### [TASK PROMPT]
Here, the job is to give back every entry below unchanged, omitting pictures.

↓↓↓

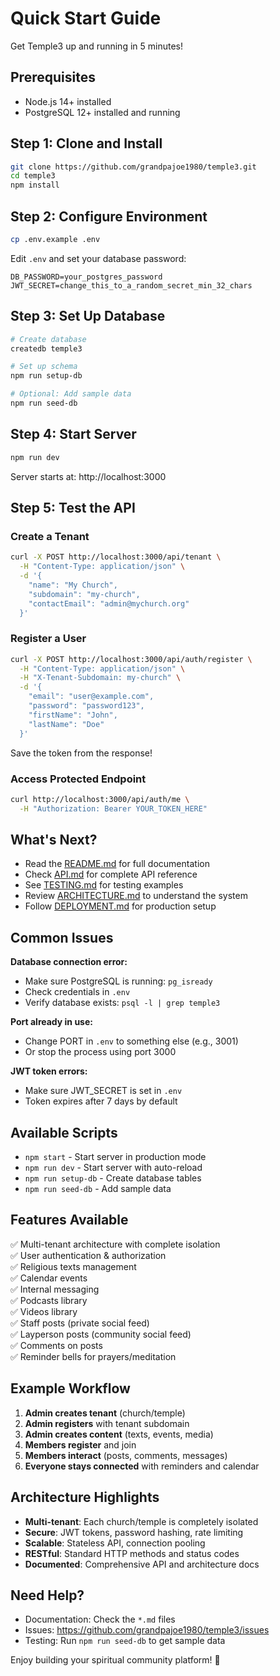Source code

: # Quick Start Guide

Get Temple3 up and running in 5 minutes!

## Prerequisites

- Node.js 14+ installed
- PostgreSQL 12+ installed and running

## Step 1: Clone and Install

```bash
git clone https://github.com/grandpajoe1980/temple3.git
cd temple3
npm install
```

## Step 2: Configure Environment

```bash
cp .env.example .env
```

Edit `.env` and set your database password:
```env
DB_PASSWORD=your_postgres_password
JWT_SECRET=change_this_to_a_random_secret_min_32_chars
```

## Step 3: Set Up Database

```bash
# Create database
createdb temple3

# Set up schema
npm run setup-db

# Optional: Add sample data
npm run seed-db
```

## Step 4: Start Server

```bash
npm run dev
```

Server starts at: http://localhost:3000

## Step 5: Test the API

### Create a Tenant

```bash
curl -X POST http://localhost:3000/api/tenant \
  -H "Content-Type: application/json" \
  -d '{
    "name": "My Church",
    "subdomain": "my-church",
    "contactEmail": "admin@mychurch.org"
  }'
```

### Register a User

```bash
curl -X POST http://localhost:3000/api/auth/register \
  -H "Content-Type: application/json" \
  -H "X-Tenant-Subdomain: my-church" \
  -d '{
    "email": "user@example.com",
    "password": "password123",
    "firstName": "John",
    "lastName": "Doe"
  }'
```

Save the token from the response!

### Access Protected Endpoint

```bash
curl http://localhost:3000/api/auth/me \
  -H "Authorization: Bearer YOUR_TOKEN_HERE"
```

## What's Next?

- Read the [README.md](README.md) for full documentation
- Check [API.md](API.md) for complete API reference
- See [TESTING.md](TESTING.md) for testing examples
- Review [ARCHITECTURE.md](ARCHITECTURE.md) to understand the system
- Follow [DEPLOYMENT.md](DEPLOYMENT.md) for production setup

## Common Issues

**Database connection error:**
- Make sure PostgreSQL is running: `pg_isready`
- Check credentials in `.env`
- Verify database exists: `psql -l | grep temple3`

**Port already in use:**
- Change PORT in `.env` to something else (e.g., 3001)
- Or stop the process using port 3000

**JWT token errors:**
- Make sure JWT_SECRET is set in `.env`
- Token expires after 7 days by default

## Available Scripts

- `npm start` - Start server in production mode
- `npm run dev` - Start server with auto-reload
- `npm run setup-db` - Create database tables
- `npm run seed-db` - Add sample data

## Features Available

✅ Multi-tenant architecture with complete isolation  
✅ User authentication & authorization  
✅ Religious texts management  
✅ Calendar events  
✅ Internal messaging  
✅ Podcasts library  
✅ Videos library  
✅ Staff posts (private social feed)  
✅ Layperson posts (community social feed)  
✅ Comments on posts  
✅ Reminder bells for prayers/meditation  

## Example Workflow

1. **Admin creates tenant** (church/temple)
2. **Admin registers** with tenant subdomain
3. **Admin creates content** (texts, events, media)
4. **Members register** and join
5. **Members interact** (posts, comments, messages)
6. **Everyone stays connected** with reminders and calendar

## Architecture Highlights

- **Multi-tenant**: Each church/temple is completely isolated
- **Secure**: JWT tokens, password hashing, rate limiting
- **Scalable**: Stateless API, connection pooling
- **RESTful**: Standard HTTP methods and status codes
- **Documented**: Comprehensive API and architecture docs

## Need Help?

- Documentation: Check the `*.md` files
- Issues: https://github.com/grandpajoe1980/temple3/issues
- Testing: Run `npm run seed-db` to get sample data

Enjoy building your spiritual community platform! 🙏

↑↑↑

### [EXPECTED ANSWER]
Source code

: # Quick Start Guide

Get Temple3 up and running in 5 minutes!

## Prerequisites

- Node.js 14+ installed
- PostgreSQL 12+ installed and running

## Step 1: Clone and Install

```bash
git clone https://github.com/grandpajoe1980/temple3.git
cd temple3
npm install
```

## Step 2: Configure Environment

```bash
cp .env.example .env
```

Edit `.env` and set your database password:
```env
DB_PASSWORD=your_postgres_password
JWT_SECRET=change_this_to_a_random_secret_min_32_chars
```

## Step 3: Set Up Database

```bash
# Create database
createdb temple3

# Set up schema
npm run setup-db

# Optional: Add sample data
npm run seed-db
```

## Step 4: Start Server

```bash
npm run dev
```

Server starts at: http://localhost:3000

## Step 5: Test the API

### Create a Tenant

```bash
curl -X POST http://localhost:3000/api/tenant \
  -H "Content-Type: application/json" \
  -d '{
    "name": "My Church",
    "subdomain": "my-church",
    "contactEmail": "admin@mychurch.org"
  }'
```

### Register a User

```bash
curl -X POST http://localhost:3000/api/auth/register \
  -H "Content-Type: application/json" \
  -H "X-Tenant-Subdomain: my-church" \
  -d '{
    "email": "user@example.com",
    "password": "password123",
    "firstName": "John",
    "lastName": "Doe"
  }'
```

Save the token from the response!

### Access Protected Endpoint

```bash
curl http://localhost:3000/api/auth/me \
  -H "Authorization: Bearer YOUR_TOKEN_HERE"
```

## What's Next?

- Read the [README.md](README.md) for full documentation
- Check [API.md](API.md) for complete API reference
- See [TESTING.md](TESTING.md) for testing examples
- Review [ARCHITECTURE.md](ARCHITECTURE.md) to understand the system
- Follow [DEPLOYMENT.md](DEPLOYMENT.md) for production setup

## Common Issues

**Database connection error:**
- Make sure PostgreSQL is running: `pg_isready`
- Check credentials in `.env`
- Verify database exists: `psql -l | grep temple3`

**Port already in use:**
- Change PORT in `.env` to something else (e.g., 3001)
- Or stop the process using port 3000

**JWT token errors:**
- Make sure JWT_SECRET is set in `.env`
- Token expires after 7 days by default

## Available Scripts

- `npm start` - Start server in production mode
- `npm run dev` - Start server with auto-reload
- `npm run setup-db` - Create database tables
- `npm run seed-db` - Add sample data

## Features Available

✅ Multi-tenant architecture with complete isolation  
✅ User authentication & authorization  
✅ Religious texts management  
✅ Calendar events  
✅ Internal messaging  
✅ Podcasts library  
✅ Videos library  
✅ Staff posts (private social feed)  
✅ Layperson posts (community social feed)  
✅ Comments on posts  
✅ Reminder bells for prayers/meditation  

## Example Workflow

1. **Admin creates tenant** (church/temple)
2. **Admin registers** with tenant subdomain
3. **Admin creates content** (texts, events, media)
4. **Members register** and join
5. **Members interact** (posts, comments, messages)
6. **Everyone stays connected** with reminders and calendar

## Architecture Highlights

- **Multi-tenant**: Each church/temple is completely isolated
- **Secure**: JWT tokens, password hashing, rate limiting
- **Scalable**: Stateless API, connection pooling
- **RESTful**: Standard HTTP methods and status codes
- **Documented**: Comprehensive API and architecture docs

## Need Help?

- Documentation: Check the `*.md` files
- Issues: https://github.com/grandpajoe1980/temple3/issues
- Testing: Run `npm run seed-db` to get sample data

Enjoy building your spiritual community platform! 🙏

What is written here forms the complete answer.